__What is expected__:
All lines holding the string "splice" should be copied from the data below.

__Data to use__:
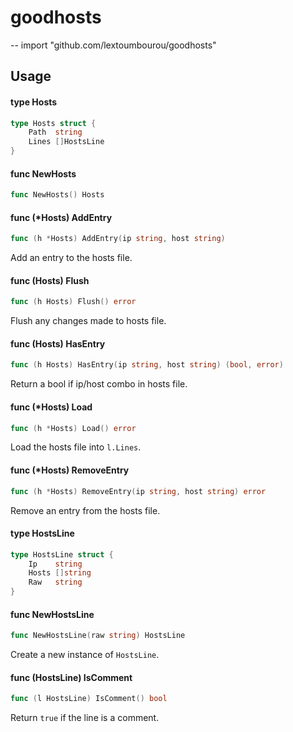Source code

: # goodhosts
--
    import "github.com/lextoumbourou/goodhosts"


## Usage

#### type Hosts

```go
type Hosts struct {
	Path  string
	Lines []HostsLine
}
```


#### func  NewHosts

```go
func NewHosts() Hosts
```

#### func (*Hosts) AddEntry

```go
func (h *Hosts) AddEntry(ip string, host string)
```
Add an entry to the hosts file.

#### func (Hosts) Flush

```go
func (h Hosts) Flush() error
```
Flush any changes made to hosts file.

#### func (Hosts) HasEntry

```go
func (h Hosts) HasEntry(ip string, host string) (bool, error)
```
Return a bool if ip/host combo in hosts file.

#### func (*Hosts) Load

```go
func (h *Hosts) Load() error
```
Load the hosts file into ``l.Lines``.

#### func (*Hosts) RemoveEntry

```go
func (h *Hosts) RemoveEntry(ip string, host string) error
```
Remove an entry from the hosts file.

#### type HostsLine

```go
type HostsLine struct {
	Ip    string
	Hosts []string
	Raw   string
}
```


#### func  NewHostsLine

```go
func NewHostsLine(raw string) HostsLine
```
Create a new instance of ```HostsLine```.

#### func (HostsLine) IsComment

```go
func (l HostsLine) IsComment() bool
```
Return ```true``` if the line is a comment.
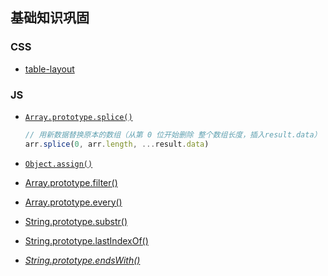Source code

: ## 基础知识巩固

### CSS

- [table-layout](http://www.w3school.com.cn/cssref/pr_tab_table-layout.asp)



### JS

- [`Array.prototype.splice()`](https://developer.mozilla.org/zh-CN/docs/Web/JavaScript/Reference/Global_Objects/Array/splice)

  ```js
  // 用新数据替换原本的数组（从第 0 位开始删除 整个数组长度，插入result.data）
  arr.splice(0, arr.length, ...result.data)
  ```

- [`Object.assign()`](https://developer.mozilla.org/zh-CN/docs/Web/JavaScript/Reference/Global_Objects/Object/assign)

- [Array.prototype.filter()](https://developer.mozilla.org/zh-CN/docs/Web/JavaScript/Reference/Global_Objects/Array/filter)

- [Array.prototype.every()](https://developer.mozilla.org/zh-CN/docs/Web/JavaScript/Reference/Global_Objects/Array/every)

- [String.prototype.substr()](https://developer.mozilla.org/en-US/docs/Web/JavaScript/Reference/Global_Objects/String/substr)

- [String.prototype.lastIndexOf()](https://developer.mozilla.org/en-US/docs/Web/JavaScript/Reference/Global_Objects/String/lastIndexOf)

- [*String.prototype.endsWith()*](https://developer.mozilla.org/zh-CN/docs/Web/JavaScript/Reference/Global_Objects/String/endsWith)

__Result__:
- [`Array.prototype.splice()`](https://developer.mozilla.org/zh-CN/docs/Web/JavaScript/Reference/Global_Objects/Array/splice)
  arr.splice(0, arr.length, ...result.data)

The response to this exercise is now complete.